-------- Supplied information

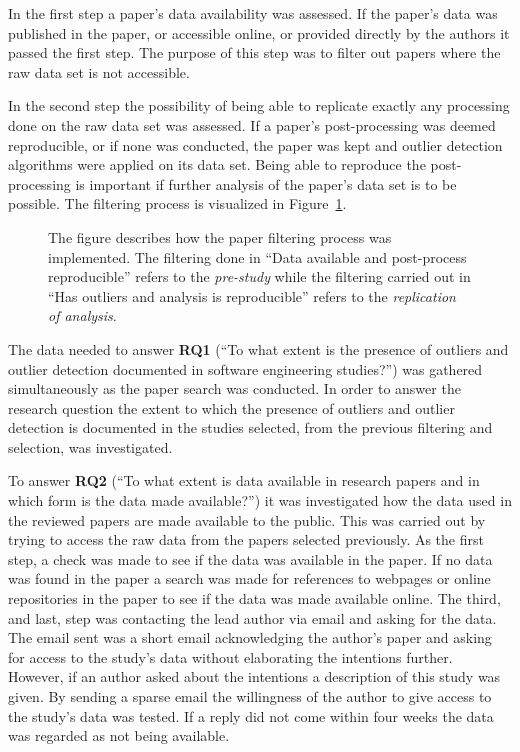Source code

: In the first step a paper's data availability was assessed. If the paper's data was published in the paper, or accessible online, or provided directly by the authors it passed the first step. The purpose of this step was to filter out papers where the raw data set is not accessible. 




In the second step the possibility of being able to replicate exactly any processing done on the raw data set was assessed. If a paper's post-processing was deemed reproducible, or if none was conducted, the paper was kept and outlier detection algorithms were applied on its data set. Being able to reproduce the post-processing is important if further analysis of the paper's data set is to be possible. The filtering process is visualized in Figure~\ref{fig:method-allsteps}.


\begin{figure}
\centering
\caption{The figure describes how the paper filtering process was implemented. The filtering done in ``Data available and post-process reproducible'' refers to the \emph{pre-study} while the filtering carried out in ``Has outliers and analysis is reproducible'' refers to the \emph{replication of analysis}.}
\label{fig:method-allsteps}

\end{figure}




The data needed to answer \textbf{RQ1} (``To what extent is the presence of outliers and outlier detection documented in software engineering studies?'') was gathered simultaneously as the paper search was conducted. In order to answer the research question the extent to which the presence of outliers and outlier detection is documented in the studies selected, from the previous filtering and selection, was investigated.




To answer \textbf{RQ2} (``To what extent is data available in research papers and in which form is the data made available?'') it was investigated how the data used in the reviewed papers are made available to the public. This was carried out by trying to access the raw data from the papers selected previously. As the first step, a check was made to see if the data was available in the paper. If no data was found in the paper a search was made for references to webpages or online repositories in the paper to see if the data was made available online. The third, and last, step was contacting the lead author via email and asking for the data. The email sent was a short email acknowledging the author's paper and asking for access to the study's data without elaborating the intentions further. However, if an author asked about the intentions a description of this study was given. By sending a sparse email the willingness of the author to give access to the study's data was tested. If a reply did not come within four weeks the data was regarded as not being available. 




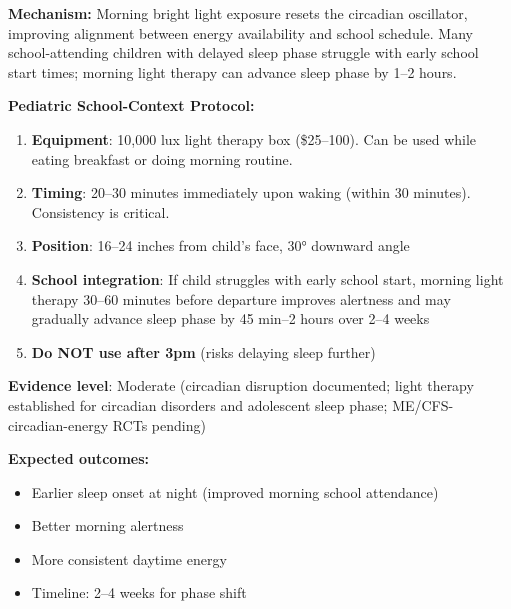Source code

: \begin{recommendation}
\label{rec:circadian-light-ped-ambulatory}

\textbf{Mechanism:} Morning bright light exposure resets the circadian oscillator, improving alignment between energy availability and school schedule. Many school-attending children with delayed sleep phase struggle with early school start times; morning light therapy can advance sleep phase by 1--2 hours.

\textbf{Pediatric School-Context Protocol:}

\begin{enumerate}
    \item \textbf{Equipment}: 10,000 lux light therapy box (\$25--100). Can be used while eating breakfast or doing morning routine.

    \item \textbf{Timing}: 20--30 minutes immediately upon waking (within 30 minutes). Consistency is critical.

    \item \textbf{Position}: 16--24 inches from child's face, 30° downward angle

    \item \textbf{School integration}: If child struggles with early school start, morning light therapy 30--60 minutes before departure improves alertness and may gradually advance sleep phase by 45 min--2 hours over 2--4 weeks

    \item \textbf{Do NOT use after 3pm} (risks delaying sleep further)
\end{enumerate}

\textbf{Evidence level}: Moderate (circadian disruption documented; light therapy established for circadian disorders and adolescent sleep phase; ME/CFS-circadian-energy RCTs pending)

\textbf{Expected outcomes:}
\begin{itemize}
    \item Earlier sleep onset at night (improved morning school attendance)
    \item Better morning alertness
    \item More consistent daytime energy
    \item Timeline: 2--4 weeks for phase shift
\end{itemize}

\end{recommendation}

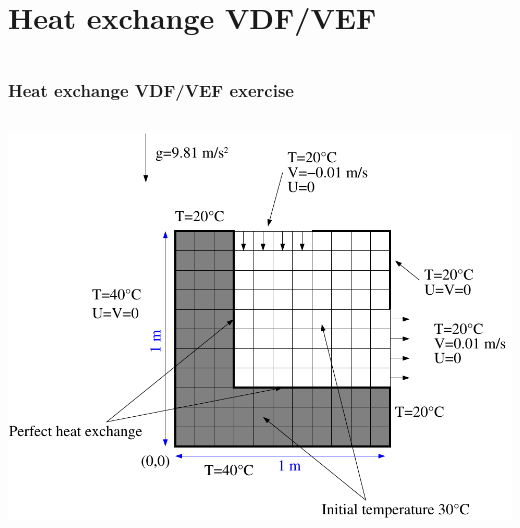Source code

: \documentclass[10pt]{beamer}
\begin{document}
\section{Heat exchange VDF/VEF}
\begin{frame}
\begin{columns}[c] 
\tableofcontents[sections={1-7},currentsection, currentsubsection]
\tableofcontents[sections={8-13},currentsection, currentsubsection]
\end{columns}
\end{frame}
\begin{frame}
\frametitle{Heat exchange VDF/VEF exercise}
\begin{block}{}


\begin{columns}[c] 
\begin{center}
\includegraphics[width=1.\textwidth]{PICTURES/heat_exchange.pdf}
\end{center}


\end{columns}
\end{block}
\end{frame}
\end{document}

----------------

Aim of the exercise: Among the lines of the material, find those holding the word "minutes" and return them.

Worked solution:
    \item \textbf{Timing}: 20--30 minutes immediately upon waking (within 30 minutes). Consistency is critical.
    \item \textbf{School integration}: If child struggles with early school start, morning light therapy 30--60 minutes before departure improves alertness and may gradually advance sleep phase by 45 min--2 hours over 2--4 weeks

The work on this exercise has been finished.